(DESCRIPTION OF THE TASK) Lower down are entries containing pictures. Copy exactly, without those pictures, the lines from the line with "to consider context" through the line with "When $X$ is an".

(RECORDS SHOWN)

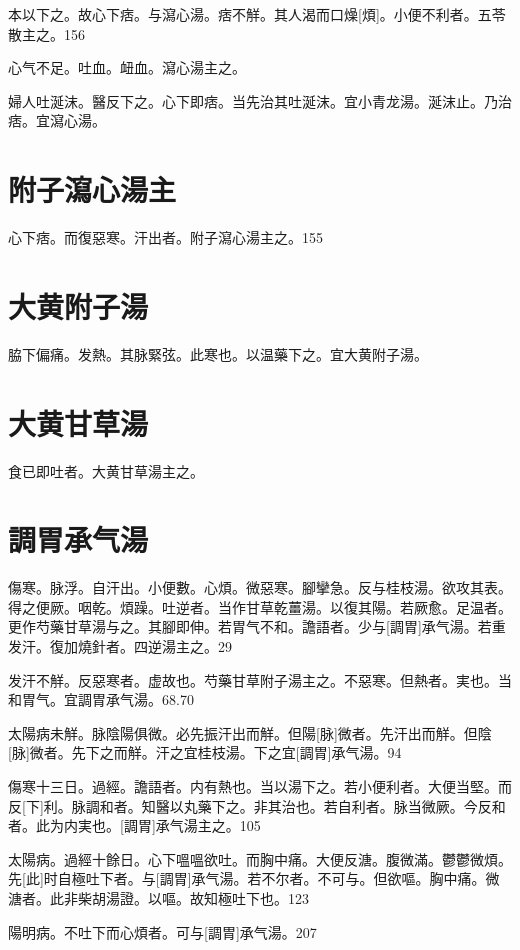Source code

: \documentclass[12pt,oneside,UTF8,b5paper]{ctexbook}她她她她她她她
\begin{document}
本以下之。故心下痞。与瀉心湯。痞不觧。其人渴而口燥[煩]。小便不利者。五苓散主之。156

心气不足。吐血。衄血。瀉心湯主之。

婦人吐涎沫。醫反下之。心下即痞。当先治其吐涎沫。宜小青龙湯。涎沫止。乃治痞。宜瀉心湯。

\section{附子瀉心湯主}

心下痞。而復惡寒。汗出者。附子瀉心湯主之。155

\section{大黄附子湯}

脇下偏痛。发熱。其脉緊弦。此寒也。以温藥下之。宜大黄附子湯。

\section{大黄甘草湯}

食已即吐者。大黄甘草湯主之。

\section{調胃承气湯}

傷寒。脉浮。自汗出。小便數。心煩。微惡寒。腳攣急。反与桂枝湯。欲攻其表。得之便厥。咽乾。煩躁。吐逆者。当作甘草乾薑湯。以復其陽。若厥愈。足温者。更作芍藥甘草湯与之。其腳即伸。若胃气不和。譫語者。少与[調胃]承气湯。若重发汗。復加燒針者。四逆湯主之。29

发汗不觧。反惡寒者。虚故也。芍藥甘草附子湯主之。不惡寒。但熱者。実也。当和胃气。宜調胃承气湯。68.70

太陽病未觧。脉陰陽俱微。必先振汗出而觧。但陽[脉]微者。先汗出而觧。但陰[脉]微者。先下之而觧。汗之宜桂枝湯。下之宜[調胃]承气湯。94

傷寒十三日。過經。譫語者。内有熱也。当以湯下之。若小便利者。大便当堅。而反[下]利。脉調和者。知醫以丸藥下之。非其治也。若自利者。脉当微厥。今反和者。此为内実也。[調胃]承气湯主之。105

太陽病。過經十餘日。心下嗢嗢欲吐。而胸中痛。大便反溏。腹微滿。鬱鬱微煩。先[此]时自極吐下者。与[調胃]承气湯。若不尔者。不可与。但欲嘔。胸中痛。微溏者。此非柴胡湯證。以嘔。故知極吐下也。123

陽明病。不吐下而心煩者。可与[調胃]承气湯。207
\end{document}
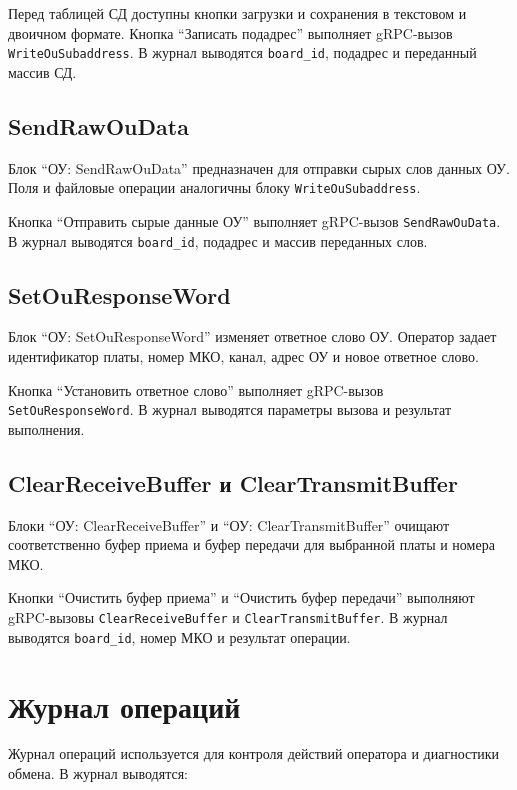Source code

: Перед таблицей СД доступны кнопки загрузки и сохранения в текстовом и двоичном формате. Кнопка ``Записать подадрес'' выполняет gRPC-вызов \texttt{WriteOuSubaddress}. В журнал выводятся \texttt{board\_id}, подадрес и переданный массив СД.

\subsection{SendRawOuData}

Блок ``ОУ: SendRawOuData'' предназначен для отправки сырых слов данных ОУ. Поля и файловые операции аналогичны блоку \texttt{WriteOuSubaddress}.

Кнопка ``Отправить сырые данные ОУ'' выполняет gRPC-вызов \texttt{SendRawOuData}. В журнал выводятся \texttt{board\_id}, подадрес и массив переданных слов.

\subsection{SetOuResponseWord}

Блок ``ОУ: SetOuResponseWord'' изменяет ответное слово ОУ. Оператор задает идентификатор платы, номер МКО, канал, адрес ОУ и новое ответное слово.

Кнопка ``Установить ответное слово'' выполняет gRPC-вызов \texttt{SetOuResponseWord}. В журнал выводятся параметры вызова и результат выполнения.

\subsection{ClearReceiveBuffer и ClearTransmitBuffer}

Блоки ``ОУ: ClearReceiveBuffer'' и ``ОУ: ClearTransmitBuffer'' очищают соответственно буфер приема и буфер передачи для выбранной платы и номера МКО.

Кнопки ``Очистить буфер приема'' и ``Очистить буфер передачи'' выполняют gRPC-вызовы \texttt{ClearReceiveBuffer} и \texttt{ClearTransmitBuffer}. В журнал выводятся \texttt{board\_id}, номер МКО и результат операции.

\section{Журнал операций}

Журнал операций используется для контроля действий оператора и диагностики обмена. В журнал выводятся:

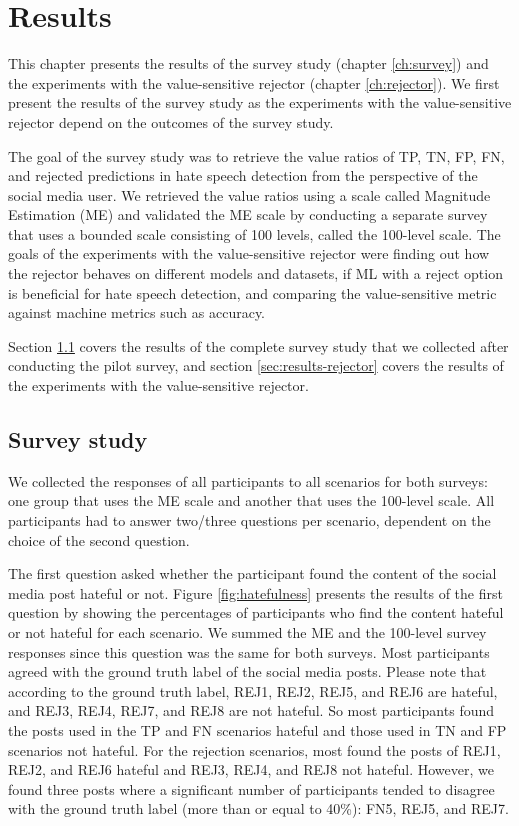 \chapter{Results}
This chapter presents the results of the survey study (chapter \ref{ch:survey}) and the experiments with the value-sensitive rejector (chapter \ref{ch:rejector}).
%
We first present the results of the survey study as the experiments with the value-sensitive rejector depend on the outcomes of the survey study.
%

%
The goal of the survey study was to retrieve the value ratios of TP, TN, FP, FN, and rejected predictions in hate speech detection from the perspective of the social media user.
%
We retrieved the value ratios using a scale called Magnitude Estimation (ME) and validated the ME scale by conducting a separate survey that uses a bounded scale consisting of 100 levels, called the 100-level scale.
%
The goals of the experiments with the value-sensitive rejector were finding out how the rejector behaves on different models and datasets, if ML with a reject option is beneficial for hate speech detection, and comparing the value-sensitive metric against machine metrics such as accuracy.
%

%
Section \ref{sec:results-survey-study} covers the results of the complete survey study that we collected after conducting the pilot survey, and section \ref{sec:results-rejector} covers the results of the experiments with the value-sensitive rejector.

\section{Survey study}
\label{sec:results-survey-study}
We collected the responses of all participants to all scenarios for both surveys: one group that uses the ME scale and another that uses the 100-level scale.
%
All participants had to answer two/three questions per scenario, dependent on the choice of the second question.
%

%
The first question asked whether the participant found the content of the social media post hateful or not.
%
Figure \ref{fig:hatefulness} presents the results of the first question by showing the percentages of participants who find the content hateful or not hateful for each scenario.
%
We summed the ME and the 100-level survey responses since this question was the same for both surveys.
%
Most participants agreed with the ground truth label of the social media posts.
%
Please note that according to the ground truth label, REJ1, REJ2, REJ5, and REJ6 are hateful, and REJ3, REJ4, REJ7, and REJ8 are not hateful.
%
So most participants found the posts used in the TP and FN scenarios hateful and those used in TN and FP scenarios not hateful.
%
For the rejection scenarios, most found the posts of REJ1, REJ2, and REJ6 hateful and REJ3, REJ4, and REJ8 not hateful.
%
However, we found three posts where a significant number of participants tended to disagree with the ground truth label (more than or equal to 40\%): FN5, REJ5, and REJ7.
%

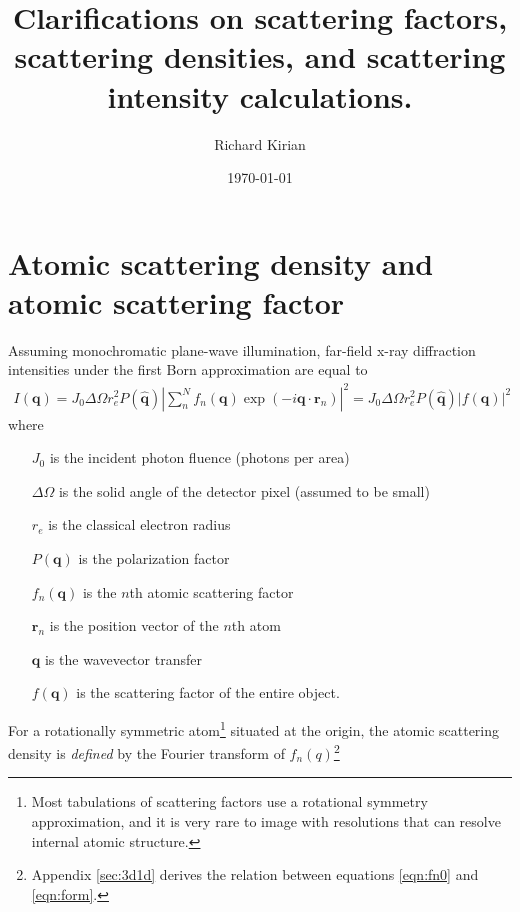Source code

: \documentclass[11pt]{article}
\title{Clarifications on scattering factors, scattering densities, and scattering intensity calculations.}
\author{Richard Kirian}
\date{\today}
\renewcommand{\vec}[1]{\boldsymbol{#1}}
\newcommand{\hvec}[1]{\hat{\vec{#1}}}
\begin{document}
 

\maketitle


\section{Atomic scattering density and atomic scattering factor}

Assuming monochromatic plane-wave illumination, far-field x-ray diffraction intensities under the first Born
approximation are equal to
\begin{align}\label{eqn:qrf}
I(\vec{q}) = J_0 \Delta \Omega r_e^2 P(\hvec{q}) \left| \sum_n^N f_n(\vec{q}) \exp(-i \vec{q}\cdot\vec{r}_n)\right|^2 = 
J_0 \Delta \Omega r_e^2 P(\hvec{q}) \left| f(\vec{q})\right|^2
\end{align}
where 
\begin{itemize}
\item[$J_0$] is the incident photon fluence (photons per area)
\item[$\Delta \Omega$] is the solid angle of the detector pixel (assumed
to be small)
\item[$r_e$] is the classical electron radius
\item[$P(\vec{q})$] is the polarization factor
\item[$f_n(\vec{q})$] is the $n$th atomic scattering factor
\item[$\vec{r}_n$] is the position vector of the $n$th atom
\item[$\vec{q}$] is the wavevector transfer
\item[$f(\vec{q})$] is the scattering factor of the entire object.
\end{itemize}
For a rotationally symmetric atom\footnote{Most tabulations of scattering factors use a rotational symmetry approximation, and it is very rare to image with resolutions that can resolve internal atomic structure.} situated at the origin, the atomic scattering density is \emph{defined}
by the Fourier transform of $f_n(q)$\footnote{Appendix \ref{sec:3d1d} derives the relation between equations \ref{eqn:fn0} and \ref{eqn:form}.}
\end{document}
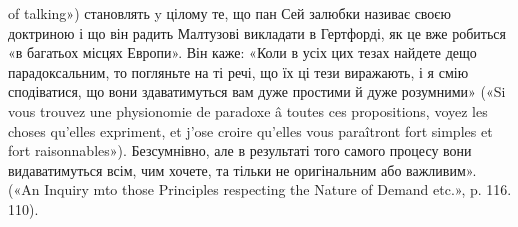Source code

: of talking») становлять y цілому те, що пан Сей залюбки називає своєю
доктриною і що він радить Малтузові викладати в Гертфорді, як це вже
робиться «в багатьох місцях Европи». Він каже: «Коли в усіх цих тезах
найдете дещо парадоксальним, то погляньте на ті речі, що їх ці тези виражають,
і я смію сподіватися, що вони здаватимуться вам дуже простими
й дуже розумними» («Si vous trouvez une physionomie de paradoxe â
toutes ces propositions, voyez les choses qu’elles expriment, et j’ose croire
qu’elles vous paraîtront fort simples et fort raisonnables»). Безсумнівно,
але в результаті того самого процесу вони видаватимуться всім, чим хочете,
та тільки не оригінальним або важливим». («An Inquiry mto those
Principles respecting the Nature of Demand etc.», p. 116. 110).
\parbreak{}  %
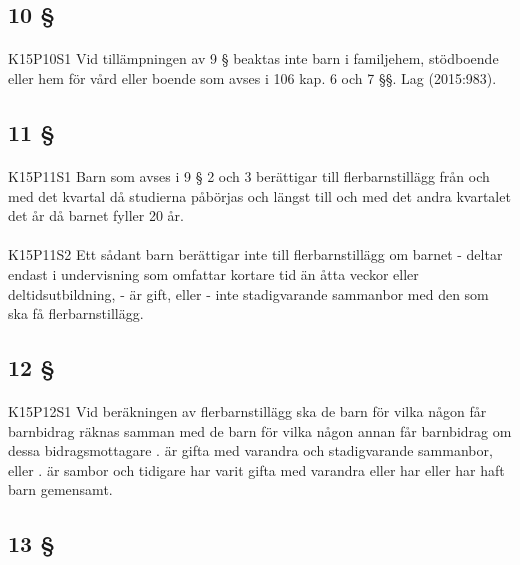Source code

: \documentclass[a4paper,notitlepage,openany,10pt]{book}
\begin{document}
\subsection*{10 §}
\paragraph*{}
{\tiny K15P10S1}
Vid tillämpningen av 9 § beaktas inte barn i familjehem, stödboende eller hem för vård eller boende som avses i 106 kap. 6 och 7 §§.
Lag (2015:983).
\subsection*{11 §}
\paragraph*{}
{\tiny K15P11S1}
Barn som avses i 9 § 2 och 3 berättigar till flerbarnstillägg från och med det kvartal då studierna påbörjas och längst till och med det andra kvartalet det år då barnet fyller 20 år.
\paragraph*{}
{\tiny K15P11S2}
Ett sådant barn berättigar inte till flerbarnstillägg om barnet
\newline - deltar endast i undervisning som omfattar kortare tid än åtta veckor eller deltidsutbildning,
\newline - är gift, eller
\newline - inte stadigvarande sammanbor med den som ska få flerbarnstillägg.
\subsection*{12 §}
\paragraph*{}
{\tiny K15P12S1}
Vid beräkningen av flerbarnstillägg ska de barn för vilka någon får barnbidrag räknas samman med de barn för vilka någon annan får barnbidrag om dessa bidragsmottagare
. är gifta med varandra och stadigvarande sammanbor, eller
. är sambor och tidigare har varit gifta med varandra eller har eller har haft barn gemensamt.
\subsection*{13 §}
\end{document}
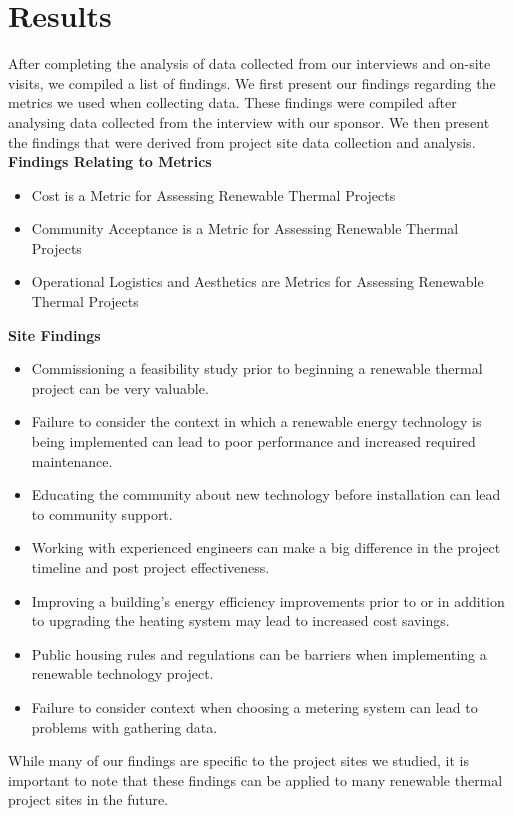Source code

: \section*{Results}
\par After completing the analysis of data collected from our interviews and on-site visits, we compiled a list of findings. We first present our findings regarding the metrics we used when collecting data. These findings were compiled after analysing data collected from the interview with our sponsor. We then present the findings that were derived from project site data collection and analysis.\\

\noindent
\textbf{Findings Relating to Metrics}
\begin{itemize}
  \item{Cost is a Metric for Assessing Renewable Thermal Projects}
  \item{Community Acceptance is a Metric for Assessing Renewable Thermal Projects}
  \item{Operational Logistics and Aesthetics are Metrics for Assessing Renewable Thermal Projects}
\end{itemize}

\noindent
\textbf{Site Findings}
\begin{itemize}
  \item{Commissioning a feasibility study prior to beginning a renewable thermal project can be very valuable.}
  \item{Failure to consider the context in which a renewable energy technology is being implemented can lead to poor performance and increased required maintenance.}
  \item{Educating the community about new technology before installation can lead to community support.}
  \item{Working with experienced engineers can make a big difference in the project timeline and post project effectiveness.}
  \item{Improving a building's energy efficiency improvements prior to or in addition to upgrading the heating system may lead to increased cost savings.}
  \item{Public housing rules and regulations can be barriers when implementing a renewable technology project.}
  \item{Failure to consider context when choosing a metering system can lead to problems with gathering data.}
\end{itemize}
\par While many of our findings are specific to the project sites we studied, it is important to note that these findings can be applied to many renewable thermal project sites in the future.

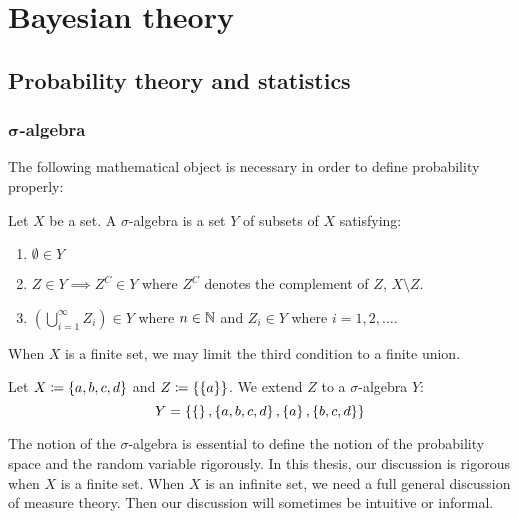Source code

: \chapter{Bayesian theory}
\section{Probability theory and statistics}
\subsection[Sigma-algebra]{$\boldsymbol\sigma$-algebra}
%
The following mathematical object is necessary in order to define probability properly:

\begin{definition}
  Let $X$ be a set. A $\sigma$-algebra is a set $Y$ of subsets of $X$ satisfying:
  \begin{enumerate}
    \item $\emptyset \in Y$
    \item $Z \in Y \implies Z^C \in Y$ where $Z^C$ denotes the complement of $Z$, $X \setminus Z$.
    \item $\left(\bigcup_{i=1}^\infty Z_i\right) \in Y$ where $n \in \mathbb N$ and $Z_i \in Y$ where $i = 1, 2, \ldots$.
  \end{enumerate}
\end{definition}
When $X$ is a finite set, we may limit the third condition to a finite union.

\begin{example}
  Let $X \coloneqq \left\{a, b, c, d\right\}$ and $Z \coloneqq \left\{\left\{a\right\}\right\}$. We extend $Z$ to a $\sigma$-algebra $Y$:
  \[ Y = \left\{\left\{\right\}, \left\{a,b,c,d\right\}, \left\{a\right\}, \left\{b,c,d\right\}\right\} \]
\end{example}
The notion of the $\sigma$-algebra is essential to define the notion of the probability space and the random variable rigorously.
In this thesis, our discussion is rigorous when $X$ is a finite set.
When $X$ is an infinite set, we need a full general discussion of measure theory.
Then our discussion will sometimes be intuitive or informal.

(THE ANSWER)
  \item{Failure to consider context when choosing a metering system can lead to problems with gathering data.}
\end{itemize}
\par While many of our findings are specific to the project sites we studied, it is important to note that these findings can be applied to many renewable thermal project sites in the future.

Source code

: \chapter{Bayesian theory}
\section{Probability theory and statistics}
\subsection[Sigma-algebra]{$\boldsymbol\sigma$-algebra}
%
The following mathematical object is necessary in order to define probability properly:

\begin{definition}
  Let $X$ be a set. A $\sigma$-algebra is a set $Y$ of subsets of $X$ satisfying:
  \begin{enumerate}
    \item $\emptyset \in Y$
    \item $Z \in Y \implies Z^C \in Y$ where $Z^C$ denotes the complement of $Z$, $X \setminus Z$.
    \item $\left(\bigcup_{i=1}^\infty Z_i\right) \in Y$ where $n \in \mathbb N$ and $Z_i \in Y$ where $i = 1, 2, \ldots$.
  \end{enumerate}
\end{definition}
When $X$ is a finite set, we may limit the third condition to a finite union.

\begin{example}
  Let $X \coloneqq \left\{a, b, c, d\right\}$ and $Z \coloneqq \left\{\left\{a\right\}\right\}$. We extend $Z$ to a $\sigma$-algebra $Y$:
  \[ Y = \left\{\left\{\right\}, \left\{a,b,c,d\right\}, \left\{a\right\}, \left\{b,c,d\right\}\right\} \]
\end{example}
The notion of the $\sigma$-algebra is essential to define the notion of the probability space and the random variable rigorously.
In this thesis, our discussion is rigorous when $X$ is a finite set.
When $X$ is an infinite set, we need a full general discussion of measure theory.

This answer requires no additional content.